A. J. Jacobs on Getting ‘Drop Dead Healthy’

by Li Zhou, Viacom

There’s method acting and then there’s method writing.  A. J. Jacobs, editor-at-large of Esquire, strictly practices the latter while crafting pieces for both the magazine and his New York Times bestselling books.

From spending a year abiding by the laws of the Bible to reading every entry in the Encyclopedia Britannica, Jacobs has done it all for the sake of the story. He visited MTV as part of its author speaker series, to talk about his most recent venture and the life lessons gleaned from these projects.

This talk was a reunion of sorts—Jacobs had once been a writer for MTV’s Celebrity Deathmatch and studied abroad with MTV President Stephen Friedman in Spain during college.

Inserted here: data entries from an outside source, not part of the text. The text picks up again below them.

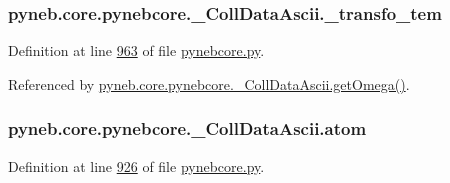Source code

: \hypertarget{classpyneb_1_1core_1_1pynebcore_1_1___coll_data_ascii_aaf268c621d916f4ea71bb5825e249200}{
\subsubsection[{\-\_\-transfo\-\_\-tem}]{\setlength{\rightskip}{0pt plus 5cm}pyneb.\-core.\-pynebcore.\-\_\-\-Coll\-Data\-Ascii.\-\_\-transfo\-\_\-tem\hspace{0.3cm}{\ttfamily [private]}}}\label{classpyneb_1_1core_1_1pynebcore_1_1___coll_data_ascii_aaf268c621d916f4ea71bb5825e249200}


Definition at line \hyperlink{pynebcore_8py_source_l00963}{963} of file \hyperlink{pynebcore_8py_source}{pynebcore.\-py}.



Referenced by \hyperlink{pynebcore_8py_source_l01082}{pyneb.\-core.\-pynebcore.\-\_\-\-Coll\-Data\-Ascii.\-get\-Omega()}.

\hypertarget{classpyneb_1_1core_1_1pynebcore_1_1___coll_data_ascii_a47fdeb51513849a90f420296a0383d33}{
\subsubsection[{atom}]{\setlength{\rightskip}{0pt plus 5cm}pyneb.\-core.\-pynebcore.\-\_\-\-Coll\-Data\-Ascii.\-atom}}\label{classpyneb_1_1core_1_1pynebcore_1_1___coll_data_ascii_a47fdeb51513849a90f420296a0383d33}


Definition at line \hyperlink{pynebcore_8py_source_l00926}{926} of file \hyperlink{pynebcore_8py_source}{pynebcore.\-py}.




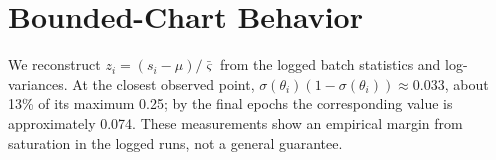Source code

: \section{Bounded-Chart Behavior}
\label{app:chart_behavior}


We reconstruct $z_i=(s_i-\mu)/\bar\varsigma$ from the logged batch statistics and log-variances.
At the closest observed point, $\sigma(\theta_i)(1-\sigma(\theta_i))\approx0.033$, about 13\%
of its maximum 0.25; by the final epochs the corresponding value is approximately 0.074. These
measurements show an empirical margin from saturation in the logged runs, not a general guarantee.
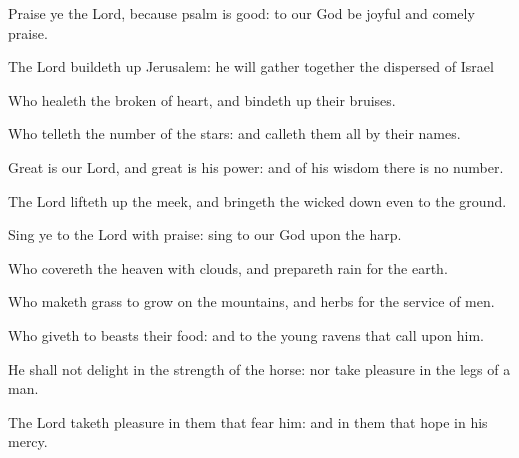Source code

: ﻿\item Praise ye the Lord, because psalm is good: to our God be joyful and comely praise.
\item The Lord buildeth up Jerusalem: he will gather together the dispersed of Israel
\item Who healeth the broken of heart, and bindeth up their bruises.
\item Who telleth the number of the stars: and calleth them all by their names.
\item Great is our Lord, and great is his power: and of his wisdom there is no number.
\item The Lord lifteth up the meek, and bringeth the wicked down even to the ground.
\item Sing ye to the Lord with praise: sing to our God upon the harp.
\item Who covereth the heaven with clouds, and prepareth rain for the earth.
\item Who maketh grass to grow on the mountains, and herbs for the service of men.
\item Who giveth to beasts their food: and to the young ravens that call upon him.
\item He shall not delight in the strength of the horse: nor take pleasure in the legs of a man.
\item The Lord taketh pleasure in them that fear him: and in them that hope in his mercy.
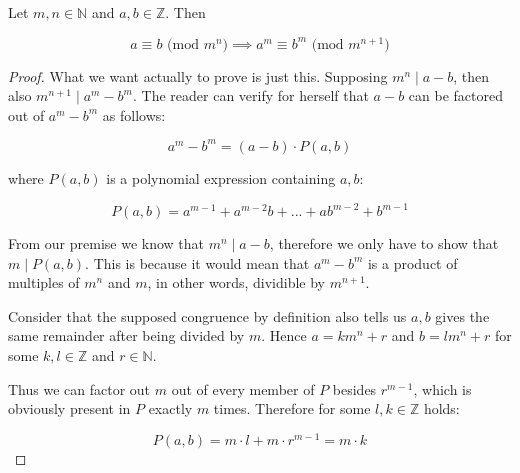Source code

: \documentclass{article}
\title{}
\author{Adam Fiedler}
\begin{document}
\maketitle

Let $m, n \in \mathbb{N}$ and $a, b \in \mathbb{Z}$. Then

\[ a \equiv b \text{ (mod $m^n$)} \implies a^m \equiv b^m \text{ (mod $m^{n+1}$)}  \]

\begin{proof}

What we want actually to prove is just this. Supposing $m^n \mid a - b$, then also $m^{n+1} \mid a^m - b^m$. The reader can verify for herself that $a - b$ can be factored out of $a^m - b^m$ as follows:

\[ a^m - b^m = (a - b) \cdot P(a, b) \]

where $P(a, b)$ is a polynomial expression containing $a, b$:

\[ P(a, b) = a^{m-1} + a^{m-2}b + ... + ab^{m-2} + b^{m-1}  \]

From our premise we know that $m^n \mid a - b$, therefore we only have to show that $m \mid P(a, b)$. This is because it would mean that $a^m - b^m$ is a product of multiples of $m^n$ and $m$, in other words, dividible by $m^{n+1}$.

Consider that the supposed congruence by definition also tells us $a, b$ gives the same remainder after being divided by $m$. Hence $a = km^n + r$ and $b = lm^n + r$ for some $k, l \in \mathbb{Z}$ and $r \in \mathbb{N}$. 

Thus we can factor out $m$ out of every member of $P$ besides $r^{m-1}$, which is obviously present in $P$ exactly $m$ times. Therefore for some $l, k \in \mathbb{Z}$ holds:

\[ P(a, b) = m \cdot l + m \cdot r^{m-1} = m \cdot k \]

\end{proof}
\end{document}
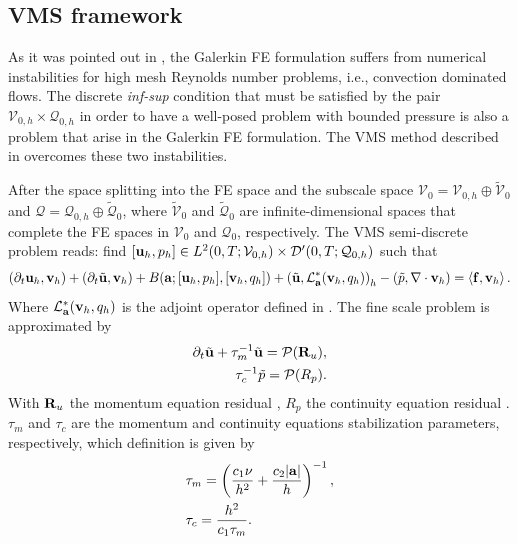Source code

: \subsection{VMS framework}
\label{subsec-C4_VMS_framework}
As it was pointed out in , the Galerkin FE formulation  suffers from numerical instabilities for high mesh Reynolds number problems, i.e., convection dominated flows. The discrete \textit{inf-sup} condition that must be satisfied by the pair $\mathcal{V}_{0,h} \times\mathcal{Q}_{0,h}$ in order to have a well-posed problem with bounded pressure is also a problem that arise in the Galerkin FE formulation. The VMS method described in  overcomes these two instabilities.

After the space splitting into the FE space and the subscale space $\mathcal{V}_0=\mathcal{V}_{0,h}\oplus\widetilde{\mathcal{V}}_0$ and $\mathcal{Q}=\mathcal{Q}_{0,h}\oplus\widetilde{\mathcal{Q}}_0$, where $\widetilde{\mathcal{V}}_0$ and $\widetilde{\mathcal{Q}}_0$ are infinite-dimensional spaces that complete the FE spaces in $\mathcal{V}_0$ and $\mathcal{Q}_0$, respectively. The VMS semi-discrete problem reads: find $[{\bf u}_h,p_h]\in {L}^2(0,T;\mathcal{V}_{0,h})\times {\cal D}'(0,T;\mathcal{Q}_{0,h})$ such that
\begin{equation}
\label{eq-C4_NS_discrete}
(\partial_t{\bf u}_h,{\bf v}_h)+(\partial_t\tilde{{\bf u}},{\bf v}_h)+B({\bf a};[{\bf u}_h,p_h],[{\bf v}_h,q_h])+\left(\tilde{{\bf u}},\mathcal{L}_{{\bf a}}^*({\bf v}_h,q_h)\right)_h-\left(\tilde{p},\nabla\cdot{\bf v}_h\right)=\left<{\bf f},{\bf v}_h\right>.
\end{equation}
Where $ \mathcal{L}_{{\bf a}}^*({\bf v}_h,q_h) $ is the adjoint operator defined in . The fine scale problem is approximated by
\begin{align}
\label{eq-C4_velo_sgs}
\partial_t\tilde{{\bf u}}+\tau_m^{-1}\tilde{{\bf u}}=\mathcal{P}({\bf R}_u),\\
\label{eq-C4_press_sgs}
\tau_c^{-1}\tilde{p}=\mathcal{P}(R_p).
\end{align}
With $ {\bf R}_u $ the momentum equation residual , $ R_p $ the continuity equation residual . $ \tau_m $ and $ \tau_c $ are the momentum and continuity equations stabilization parameters, respectively, which definition is given by 
\begin{align}
\label{eq-C4_tau_m}
&\tau_m=\left(\frac{c_1\nu}{h^2}+\frac{c_2|{\bf a}|}{h}\right)^{-1},\\
\label{eq-C4_tau_c}
&\tau_c=\frac{h^2}{c_1\tau_m}.
\end{align}

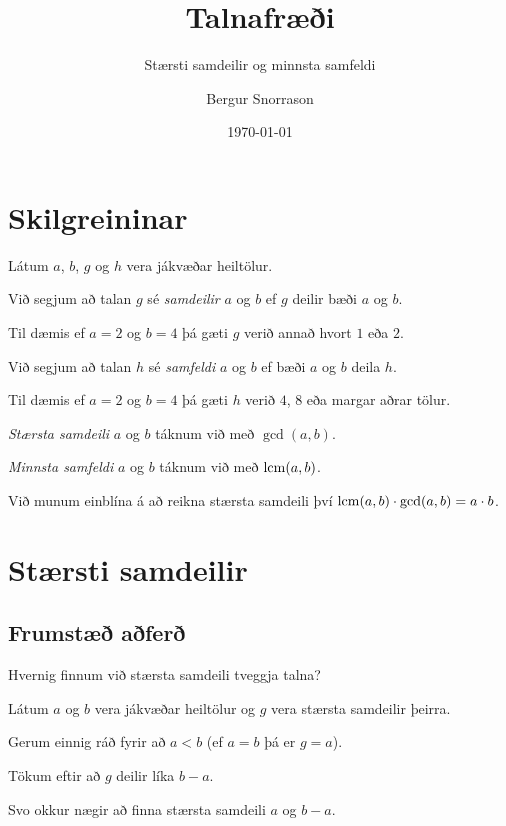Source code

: \title{Talnafræði}
\subtitle{Stærsti samdeilir og minnsta samfeldi}
\author{Bergur Snorrason}
\date{\today}



\frame{\titlepage}

\section{Skilgreininar}
{
    {
        \item<1-> Látum $a$, $b$, $g$ og $h$ vera jákvæðar heiltölur.
        \item<2-> Við segjum að talan $g$ sé \emph{samdeilir} $a$ og $b$ ef $g$ deilir bæði $a$ og $b$.
        \item<3-> Til dæmis ef $a = 2$ og $b = 4$ þá gæti $g$ verið annað hvort $1$ eða $2$.
        \item<4-> Við segjum að talan $h$ sé \emph{samfeldi} $a$ og $b$ ef bæði $a$ og $b$ deila $h$.
        \item<5-> Til dæmis ef $a = 2$ og $b = 4$ þá gæti $h$ verið $4$, $8$ eða margar aðrar tölur.
        \item<6-> \emph{Stærsta samdeili} $a$ og $b$ táknum við með $\gcd(a, b)$.
        \item<7-> \emph{Minnsta samfeldi} $a$ og $b$ táknum við með $\operatorname{lcm}(a, b)$.
        \item<8-> Við munum einblína á að reikna stærsta samdeili því $\operatorname{lcm}(a, b) \cdot \gcd(a, b) = a \cdot b$.
    }
}

\section{Stærsti samdeilir}
\subsection{Frumstæð aðferð}
{
    {
        \item<1-> Hvernig finnum við stærsta samdeili tveggja talna?
        \item<2-> Látum $a$ og $b$ vera jákvæðar heiltölur og $g$ vera stærsta samdeilir þeirra.
        \item<3-> Gerum einnig ráð fyrir að $a < b$ (ef $a = b$ þá er $g = a$).
        \item<4-> Tökum eftir að $g$ deilir líka $b - a$.
        \item<5-> Svo okkur nægir að finna stærsta samdeili $a$ og $b - a$.
        \item<6->[] 
    }
}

Jacobs’ new book, Drop Dead Healthy: One Man’s Humble Quest for Bodily Perfection, is his latest foray into experiential writing, chronicling his attempt to try every dietary and fitness regimen out there to become the “healthiest man in the world.”

“As a writer, I like to immerse myself in my topics. I like to dive in and almost become a human guinea pig,” he said. This complete immersion into these areas has enabled Jacobs to emerge with a set of powerful observations on each of them.

He started by discussing the trends he saw after reading the encyclopedia from A to Z, interestingly enough echoing the same message espoused by LinkedIn founder Reid Hoffman during his visit to MTV a few months ago. Recalling the story of the Romans who fought incredibly well on land and had to adapt to naval warfare, Jacobs noted, “Over and over, throughout history, you have to adapt or die.”

He applied this concept to developing fresh strategies in business and life, “Keep a little of the old and a little of the new,” said Jacobs, “and you come up with a brilliant idea.”

His endeavor to living by the laws of the Bible was sparked by a childhood devoid of religion and a need to satisfy his curiosity about spirituality. After doing everything including stoning an adulterer (with pebbles) and avoiding poly-cotton blends (the Bible bans mixed-fiber clothing), he developed his own view of this ancient text.

“There’s some wonderful stuff in the Bible and there’s some stuff that’s totally archaic,” he said, lauding the merits of practicing “cafeteria religion” in which people pick-and-choose which tenets to follow, similar to how they might select food in a cafeteria. “It’s adapt to survive.”

“I had done the mind, I had done the spirit, so I figured I had to finish off the trinity by doing the body,” he joked about the inspiration behind his new book. For him, the goal of being healthy for this project became a full-time job, dictating his entire schedule. Whether it was a raw food diet, juice cleanse, or the need to apply a “shot-glass” size amount of sunscreen every two hours, Jacobs spent two years working on toning his “skinny-fat” self.

His conclusions from this experience seemed painfully relevant to much of the audience who were listening to this talk amidst a busy workday, “Avoid the sedentary life,” he said, “the research I found on sitting is quite alarming—sitting is the new smoking… any time you can get up from your desk, walk around for a minute.”

Now a guru on history and random facts, the Bible, and living life to its healthiest, Jacobs did provide some reassuring commentary for those who spend a great deal of time in the office, “If you enjoy your work, then it’s not unhealthy to work a lot,” he said, “If you’re doing what you enjoy that’s going to lengthen your life.”